Loading...
In-database analytics improves business performance, efficiency and more.

Tech2Tech

Tech Knowledge

Inside Job

In-database analytics improves business performance, efficiency and more.

In the face of ever-growing data volumes and complexity, in-database analytics is the enterprise data ware­house (EDW) response to support high-throughput, operational analytics for such needs as fraud detection, credit scoring, risk management and online commerce.

Analytical computing often involves large numbers of data records and fields, carried out repeatedly. In-database execution avoids data movement and takes advantage of the power of modern, parallel database architectures. Users see dramatically improved performance and increased processing throughput.

Definition

In-database analytics describes moving analytical computations—key performance indicator (KPI) calculations, data aggregations, model scoring, predictive analytics, geospatial analysis and other functions—into the database system.

While the most visible advantage of database-embedded computations is higher performance, organizations that take this approach also gain greater manageability and reliability as byproducts of central­izing analytical processing. Further, such centralization facilitates version control and reduces duplication of data. It also extends the database’s management, security and auditing infrastructure to analytical data and functions.

How It Works

Execution of complex or compute-intensive calculations is shifted from a desktop program or application server to the database management system. The computations are coded in a programming language, either by the end user or a third-party provider, and made available through a database query lan­guage such as SQL. Possibilities go far beyond computations that can be written directly in industry-standard versions of SQL.

Database-embedded functions are avail­able to any user or program with access permission. They are invoked by SQL que­ries or through any front-end application or user interface that accesses the data­base. End users may not even know their analytical software is running calculations in the database, except indirectly through improved performance.

Must-Have Capability

With the growing popularity of ana­lytical database systems, in-database analytics has become a must-have capabil­ity. Not every system, however, will support it. A database that can be extended with custom computations is required.
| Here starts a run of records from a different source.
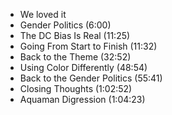 
- We loved it
- Gender Politics (6:00)
- The DC Bias Is Real (11:25)
- Going From Start to Finish (11:32)
- Back to the Theme (32:52)
- Using Color Differently (48:54)
- Back to the Gender Politics (55:41)
- Closing Thoughts (1:02:52)
- Aquaman Digression (1:04:23)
Although many vendors can extend their own systems, you do not want to be limited to vendor-created or vendor-sanctioned exten­sions. For generalized, robust in-database analytics, your best option is a framework that supports database management system (DBMS) extensions created by specialists, whether from your own company or third-party providers.

Whether they are user-defined functions or specialized routines such as Teradata input modules (INMODs), extensions become part of the database and part of the EDW. The DBMS automatically allows for these extensions within the scope of utilization, performance monitoring, user management and auditing tools. The DBMS will also cover them within the query execution planning, scheduling and optimization facilities.

Abundant Advantages

The business benefits of in-database analytics boil down to cost savings and improved execution through higher efficiency, security, competitive advantage, usability and manageability.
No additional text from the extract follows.